To assign all HTML mail to be opened in the Restricted Zone:

• Choose "Tools" option from the menu bar, then "Options". Select the "Security" tab.
• In the "Security Zones" section of the window, click on "Restricted Sites Zone". Click OK.

I use Microsoft Outlook as my email client. Could I be affected by this vulnerability?
No. Outlook is not affected by this vulnerability. However, Outlook users should still apply the patch, because the other vulnerabilities it eliminates do affect Outlook. For more information on these other vulnerabilities, see Microsoft Security Bulletins MS00-043 and MS00-046.

How can I tell if I'm affected by the vulnerability?
You are not affected by the vulnerability if any of the following are true:

• You have performed a default installation Internet Explorer 5.01 Service Pack 1 on your system.
• You have performed a default installation Internet Explorer 5.5 on your system and your system is not Windows 2000.
• You have installed the patch discussed in either Microsoft Security Bulletin MS00-043 or MS00-046.

If none of the above apply to you, you should install the patch.

What's the significance of performing a default installation of IE5.01 SP1 or IE 5.5?
A default installation of these products installs Outlook Express 5.5 as well, which is not affected by this vulnerability.

Why doesn't IE 5.5 eliminate the problem on Windows 2000?
In the specific case where IE 5.5 is installed on Windows 2000, there isn't a provision by which to install Outlook Express 5.5. Windows 2000 users can eliminate the vulnerability by either installing IE 5.01 SP1 or applying the patch.

What does the patch do?
The patch prevents a browser window from creating a persistent link to an Outlook Express window.

How do I use the patch?
The Knowledge Base article contains detailed instructions for applying the patch to your site.

Where can I get the patch?
The download location for the patch is provided in the "Patch Availability" section of the security bulletin .

How can I tell if I installed the patch correctly?
The Knowledge Base article provides a manifest of the files in the patch package.The easiest way to verify that you've installed the patch correctly is to verify that these files are present on your computer, and have the same sizes and creation dates as shown in the KB article

What is Microsoft doing about this issue?

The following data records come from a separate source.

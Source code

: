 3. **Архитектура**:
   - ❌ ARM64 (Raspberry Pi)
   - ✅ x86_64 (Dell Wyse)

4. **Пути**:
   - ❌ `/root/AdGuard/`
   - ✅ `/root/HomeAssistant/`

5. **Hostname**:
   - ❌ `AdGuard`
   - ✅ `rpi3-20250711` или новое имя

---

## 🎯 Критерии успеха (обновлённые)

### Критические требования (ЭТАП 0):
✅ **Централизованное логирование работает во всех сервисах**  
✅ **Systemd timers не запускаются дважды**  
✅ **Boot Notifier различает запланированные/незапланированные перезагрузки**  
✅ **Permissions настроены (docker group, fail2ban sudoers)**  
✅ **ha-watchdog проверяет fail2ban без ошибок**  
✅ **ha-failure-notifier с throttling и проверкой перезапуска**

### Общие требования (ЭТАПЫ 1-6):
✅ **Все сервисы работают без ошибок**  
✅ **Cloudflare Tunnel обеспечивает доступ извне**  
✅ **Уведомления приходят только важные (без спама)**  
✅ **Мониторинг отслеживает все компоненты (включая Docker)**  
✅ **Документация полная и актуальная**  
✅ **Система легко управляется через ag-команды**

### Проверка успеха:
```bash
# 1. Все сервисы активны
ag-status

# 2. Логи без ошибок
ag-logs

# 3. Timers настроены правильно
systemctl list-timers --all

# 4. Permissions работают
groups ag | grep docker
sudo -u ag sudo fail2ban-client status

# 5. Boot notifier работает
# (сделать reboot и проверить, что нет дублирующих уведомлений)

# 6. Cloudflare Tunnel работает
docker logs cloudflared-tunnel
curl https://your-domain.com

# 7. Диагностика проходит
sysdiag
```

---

• Microsoft has delivered a patch that eliminates the vulnerability.
• Microsoft has provided a security bulletin and this FAQ to provide customers with a detailed understanding of the vulnerability and the procedure to eliminate it.
• Microsoft has sent copies of the security bulletin to all subscribers to the Microsoft Product Security Notification Service, a free e-mail service that customers can use to stay up to date with Microsoft security bulletins.
• Microsoft has issued a Knowledge Base article explaining the vulnerability and procedure in more detail.

Where can I learn more about best practices for security?
The Microsoft TechNet Security web site is the best to place to get information about Microsoft security.

How do I get technical support on this issue?
Microsoft Technical Support can provide assistance with this or any other product support issue.

Download locations for this patch This vulnerability can be eliminated by taking any of the following actions:

• Contacting Microsoft Product Support
• Performing a default installation of Internet Explorer 5.01 Service Pack 1.
• Performing a default installation of Internet Explorer 5.5 on any system except Windows 2000.

  Note: The patch requires IE 5.01 or IE 4.01 SP2 to install. Customers who install this patch on other versions may receive a message reading "This update does not need to be installed on this system". This message is incorrect. More information is available in KB article Q261255.

  Note: In addition to eliminating the vulnerability at issue here, the steps above also eliminate all vulnerabilities discussed in Microsoft Security Bulletins MS00-043 and MS00-046. Customers who already have taken the corrective action discussed in either of these bulletins do not need to take any additional action.